Die Parallelität dieses Buches zur gleichermaßen gelungenen Behandlung der
Habsburger im Mittelalter von Karl‑Friedrich Krieger in der
gleichen Reihe 1994 ist zu begrüßen.
Grundlage für derartige Darstellungen bieten die Quelleneditionen
und Regestenwerke in den Bereichen der deutschen und böhmischen sowie der
territorialen Geschichte mit deren untereinander intensiven
Nachweisverkettungen. Vorgegebenes Gerüst der Darstellung ist die
Generationenfolge. Naturgemäß mager bleibt das erste Kapitel über die
Grafenzeit mit den Entwicklungen zwischen 963 und der Königswahl von 1308,
satter sind die Nachweisungen für die Jahre der Regierung des Kaisers Heinrich
VII. Erwägenswert sind die Äußerungen über die Zufälligkeit des Erwerbs des im
Vergleich mit der Grafschaft Luxemburg riesigen Königreichs Böhmen und
Heinrichs VII. Wendung statt zum neuen Land hin zum Kaisertum (S. 39).
Unverkennbar ist des Verfassers verstärktes Engagement im
Kapitel über König Johann, dessen Wirken er mehr Umfang beimißt als den
Generationen zuvor. Auf das facettenreich ‑ wechselvolle Wirken geht Hoensch
in Zusammenfassung von Ergebnissen der oftmaligen Beschäftigung mit Johanns
Auftreten in Deutschland, dem wechselvollen Verhältnis mit Ludwig dem Bayern,
mit Frankreich und Böhmen ein, behandelt abwägend dessen Beziehung zum anders
gearteten Sohn Karl und überzeugt mit seinen kritischen Hinweisen auf die
historiographischen Fehlzeichnungen (S. 104).
Die gleiche Raffung von historischen Fakten und Bewertungen
charakterisiert den dem Kaiser Karl IV. gewidmeten Abschnitt (S. 105‑176).
Die Andersartigkeit der Reichsverfassung im Vergleich mit der Struktur des
Königreichs Böhmen und seinen Nebenländern tritt plastisch hervor. Die Goldene
Bulle von 1356 wird als Ergebnis sorgfältig vorbereiteter und auf den aktuellen
Zustand der Machtverhältnisse zugeschnittener Gesetzgebung behandelt.

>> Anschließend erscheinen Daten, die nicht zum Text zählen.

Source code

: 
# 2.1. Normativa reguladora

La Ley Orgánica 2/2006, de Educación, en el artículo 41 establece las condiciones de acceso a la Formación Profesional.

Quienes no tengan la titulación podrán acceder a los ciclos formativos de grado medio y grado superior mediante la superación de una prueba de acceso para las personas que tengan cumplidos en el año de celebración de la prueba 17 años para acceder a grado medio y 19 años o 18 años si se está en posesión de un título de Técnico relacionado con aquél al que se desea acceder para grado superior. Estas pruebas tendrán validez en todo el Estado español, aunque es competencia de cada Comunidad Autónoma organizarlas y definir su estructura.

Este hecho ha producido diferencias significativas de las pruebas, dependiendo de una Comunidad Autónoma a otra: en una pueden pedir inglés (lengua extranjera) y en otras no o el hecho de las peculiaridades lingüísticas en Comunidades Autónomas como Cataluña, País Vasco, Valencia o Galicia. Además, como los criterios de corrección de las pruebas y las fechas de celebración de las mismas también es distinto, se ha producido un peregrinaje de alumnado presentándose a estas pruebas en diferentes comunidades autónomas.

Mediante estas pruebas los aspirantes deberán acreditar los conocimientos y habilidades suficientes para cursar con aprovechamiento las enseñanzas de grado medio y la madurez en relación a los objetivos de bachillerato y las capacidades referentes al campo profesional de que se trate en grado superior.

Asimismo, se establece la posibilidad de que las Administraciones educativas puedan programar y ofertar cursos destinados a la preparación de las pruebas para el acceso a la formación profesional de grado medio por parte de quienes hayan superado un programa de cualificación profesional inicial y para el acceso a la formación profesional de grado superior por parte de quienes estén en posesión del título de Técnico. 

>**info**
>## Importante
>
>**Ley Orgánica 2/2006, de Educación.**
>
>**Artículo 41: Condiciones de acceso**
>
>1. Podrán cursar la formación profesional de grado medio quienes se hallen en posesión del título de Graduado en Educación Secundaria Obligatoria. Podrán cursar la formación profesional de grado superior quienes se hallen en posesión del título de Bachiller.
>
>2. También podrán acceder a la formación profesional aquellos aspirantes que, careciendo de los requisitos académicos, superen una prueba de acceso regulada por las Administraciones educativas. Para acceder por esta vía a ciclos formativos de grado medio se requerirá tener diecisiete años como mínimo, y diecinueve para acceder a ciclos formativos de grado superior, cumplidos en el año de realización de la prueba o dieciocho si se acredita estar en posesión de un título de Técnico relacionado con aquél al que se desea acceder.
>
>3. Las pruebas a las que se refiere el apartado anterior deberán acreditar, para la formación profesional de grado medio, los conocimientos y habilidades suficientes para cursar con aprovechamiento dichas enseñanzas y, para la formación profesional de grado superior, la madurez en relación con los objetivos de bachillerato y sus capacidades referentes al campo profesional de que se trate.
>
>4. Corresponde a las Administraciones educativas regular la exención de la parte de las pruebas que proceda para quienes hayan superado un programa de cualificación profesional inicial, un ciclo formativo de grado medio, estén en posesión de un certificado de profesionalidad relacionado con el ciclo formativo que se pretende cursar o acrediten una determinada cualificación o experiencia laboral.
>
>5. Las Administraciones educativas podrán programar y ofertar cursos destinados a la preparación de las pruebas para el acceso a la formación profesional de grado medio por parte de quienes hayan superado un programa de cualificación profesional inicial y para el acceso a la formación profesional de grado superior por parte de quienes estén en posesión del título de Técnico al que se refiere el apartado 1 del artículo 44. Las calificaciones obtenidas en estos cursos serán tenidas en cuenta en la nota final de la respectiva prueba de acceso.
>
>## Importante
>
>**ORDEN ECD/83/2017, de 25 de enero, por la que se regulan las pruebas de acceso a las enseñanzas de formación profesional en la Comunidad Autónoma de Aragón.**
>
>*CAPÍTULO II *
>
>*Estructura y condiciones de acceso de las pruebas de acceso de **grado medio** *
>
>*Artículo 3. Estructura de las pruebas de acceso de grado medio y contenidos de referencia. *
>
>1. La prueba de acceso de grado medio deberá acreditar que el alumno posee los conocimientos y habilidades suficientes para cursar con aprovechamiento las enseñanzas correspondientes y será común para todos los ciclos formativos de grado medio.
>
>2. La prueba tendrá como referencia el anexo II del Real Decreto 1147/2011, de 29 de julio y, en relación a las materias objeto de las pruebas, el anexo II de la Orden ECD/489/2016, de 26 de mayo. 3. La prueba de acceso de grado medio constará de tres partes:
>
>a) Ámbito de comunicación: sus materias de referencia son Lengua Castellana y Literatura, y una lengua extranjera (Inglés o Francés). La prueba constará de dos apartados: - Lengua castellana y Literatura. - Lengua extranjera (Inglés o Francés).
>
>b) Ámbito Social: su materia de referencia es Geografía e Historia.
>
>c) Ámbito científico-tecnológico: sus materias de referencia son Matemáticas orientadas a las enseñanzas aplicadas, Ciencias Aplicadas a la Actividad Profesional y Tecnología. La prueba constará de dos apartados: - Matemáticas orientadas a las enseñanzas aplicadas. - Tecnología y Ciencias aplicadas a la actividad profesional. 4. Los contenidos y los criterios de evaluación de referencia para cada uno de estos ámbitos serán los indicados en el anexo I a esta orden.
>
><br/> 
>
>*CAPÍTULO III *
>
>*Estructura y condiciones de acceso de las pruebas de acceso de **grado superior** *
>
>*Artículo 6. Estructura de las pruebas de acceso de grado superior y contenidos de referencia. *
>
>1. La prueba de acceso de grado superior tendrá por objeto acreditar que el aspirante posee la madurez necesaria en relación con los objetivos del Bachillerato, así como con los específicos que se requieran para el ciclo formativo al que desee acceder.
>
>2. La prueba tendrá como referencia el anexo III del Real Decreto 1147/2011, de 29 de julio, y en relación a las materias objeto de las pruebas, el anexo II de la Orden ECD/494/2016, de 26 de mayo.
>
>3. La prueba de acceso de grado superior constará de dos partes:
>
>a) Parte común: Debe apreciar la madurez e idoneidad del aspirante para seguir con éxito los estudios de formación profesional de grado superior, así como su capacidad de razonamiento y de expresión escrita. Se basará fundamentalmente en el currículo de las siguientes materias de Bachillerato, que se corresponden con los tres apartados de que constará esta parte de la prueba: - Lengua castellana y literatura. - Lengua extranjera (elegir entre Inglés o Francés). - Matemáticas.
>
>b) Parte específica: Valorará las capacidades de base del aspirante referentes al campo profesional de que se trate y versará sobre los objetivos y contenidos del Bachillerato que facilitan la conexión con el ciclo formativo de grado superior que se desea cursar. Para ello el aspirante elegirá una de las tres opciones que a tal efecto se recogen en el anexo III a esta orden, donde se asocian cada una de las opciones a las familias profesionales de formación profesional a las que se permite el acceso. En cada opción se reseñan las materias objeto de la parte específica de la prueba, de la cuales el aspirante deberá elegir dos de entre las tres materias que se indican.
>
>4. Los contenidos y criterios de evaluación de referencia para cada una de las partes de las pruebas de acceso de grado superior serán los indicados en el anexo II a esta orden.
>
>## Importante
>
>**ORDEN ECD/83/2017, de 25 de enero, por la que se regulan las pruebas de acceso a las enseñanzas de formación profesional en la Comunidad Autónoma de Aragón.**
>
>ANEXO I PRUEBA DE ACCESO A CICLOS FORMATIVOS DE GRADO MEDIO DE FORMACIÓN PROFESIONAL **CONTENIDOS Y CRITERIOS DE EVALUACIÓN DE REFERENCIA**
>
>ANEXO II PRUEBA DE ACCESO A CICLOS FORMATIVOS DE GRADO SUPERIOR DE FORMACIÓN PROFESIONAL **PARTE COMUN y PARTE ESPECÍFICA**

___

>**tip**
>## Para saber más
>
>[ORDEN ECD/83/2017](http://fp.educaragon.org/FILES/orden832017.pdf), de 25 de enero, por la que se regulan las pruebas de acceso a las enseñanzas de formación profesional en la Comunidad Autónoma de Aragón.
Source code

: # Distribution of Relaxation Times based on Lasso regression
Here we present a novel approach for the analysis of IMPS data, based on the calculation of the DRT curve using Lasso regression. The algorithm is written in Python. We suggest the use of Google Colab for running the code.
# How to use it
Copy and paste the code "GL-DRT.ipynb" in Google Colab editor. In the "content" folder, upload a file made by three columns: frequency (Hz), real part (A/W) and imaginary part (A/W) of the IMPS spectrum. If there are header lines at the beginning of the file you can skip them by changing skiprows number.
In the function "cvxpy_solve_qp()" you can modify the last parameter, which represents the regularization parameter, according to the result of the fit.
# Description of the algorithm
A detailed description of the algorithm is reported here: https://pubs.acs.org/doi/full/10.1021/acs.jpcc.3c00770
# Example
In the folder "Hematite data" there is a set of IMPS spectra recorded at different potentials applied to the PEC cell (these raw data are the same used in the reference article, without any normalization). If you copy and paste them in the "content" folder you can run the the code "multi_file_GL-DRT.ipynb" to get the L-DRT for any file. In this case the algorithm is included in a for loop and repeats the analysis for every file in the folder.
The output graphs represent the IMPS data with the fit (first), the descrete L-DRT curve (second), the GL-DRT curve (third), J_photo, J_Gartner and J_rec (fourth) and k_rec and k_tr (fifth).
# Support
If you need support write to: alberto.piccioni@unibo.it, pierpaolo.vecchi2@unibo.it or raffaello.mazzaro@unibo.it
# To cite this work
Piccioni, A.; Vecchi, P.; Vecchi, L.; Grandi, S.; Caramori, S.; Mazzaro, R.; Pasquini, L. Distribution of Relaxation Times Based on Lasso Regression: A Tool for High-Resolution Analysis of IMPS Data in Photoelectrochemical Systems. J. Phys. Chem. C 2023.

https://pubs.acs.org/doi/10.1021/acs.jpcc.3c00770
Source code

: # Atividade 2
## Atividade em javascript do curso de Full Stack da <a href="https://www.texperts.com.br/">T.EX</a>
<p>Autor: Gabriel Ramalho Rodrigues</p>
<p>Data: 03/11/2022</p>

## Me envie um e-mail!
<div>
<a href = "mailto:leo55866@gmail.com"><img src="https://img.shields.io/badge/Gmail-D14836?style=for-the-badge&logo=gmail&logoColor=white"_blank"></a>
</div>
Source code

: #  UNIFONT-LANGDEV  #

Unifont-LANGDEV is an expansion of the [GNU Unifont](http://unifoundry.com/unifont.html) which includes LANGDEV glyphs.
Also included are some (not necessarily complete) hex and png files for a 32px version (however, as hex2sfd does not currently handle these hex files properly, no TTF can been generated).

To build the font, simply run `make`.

Eigenen
Wert haben die Beobachtungen im Blick auf die geistlichen Kurfürstentümer und
mehr noch auf die Pfalzgrafschaft sowie die von Karl formulierte Position
seines böhmischen Königtums im Kreis der Wahlfürsten. Die Effektivität der
Landfrieden litt oft an den Gegensätzen der Feudalgewalten und am Mißtrauen in
den die Reichsstädte führenden Kreisen. Mit Recht weist Hoensch auf das
Wirken des Pfalzgrafen Ruprecht I. als vom Mittel‑ und Oberrhein
ausgehender Wegbereiter wittelsbachischer Opposition gegen das luxemburgische
Machtstreben hin. Eine die Karte auf S. 157 ergänzende Zeichnung der
Oppositionsregionen hätte hier und mehr noch für die späteren Teile des Buches
guten Dienst getan. Die geraffte Nennung der Hauptereignisse in der oftmals
durch Heiraten und deren Vermittlung gesteuerten Hausmachtpolitik, die
vielfältigen Finanzgeschäfte, das ganz unmilitärisch‑zähe und
erfolgreiche Eingreifen in Italien, der Ausgriff nach der Mark Brandenburg zur
Gewinnung der Kurstimme und zur Festigung der Position gegenüber Polen seien
hier aufgezählt als Details der Ausführungen, die hinleiten zur meisterhaften
Gesamtwürdigung Karls IV. (S. 174ff.).
Zu Umfeld und Hintergrund des Geschehens leitet hin ein etwas
angehängt wirkendes Kapitel über die Gesellschaft mit deren stark wachsenden
Sozialspannungen und die eng vernetzten Wirtschaftsbeziehungen. Die
Bevölkerungsverluste durch die Pestwellen können mit einem Drittel nur
geschätzt werden. Im technischen Wandel spielen Tuch‑ und
Eisenherstellung bedeutende Rollen infolge flächendeckender Vervollkommnungen.
Die vom Kaiser angestoßene Gründung der Prager Universität ist
Spitzenerscheinung des fühlbaren Aufschwungs im Bildungswesen, in dem langsam
laikale Träger neben die klerikalen treten.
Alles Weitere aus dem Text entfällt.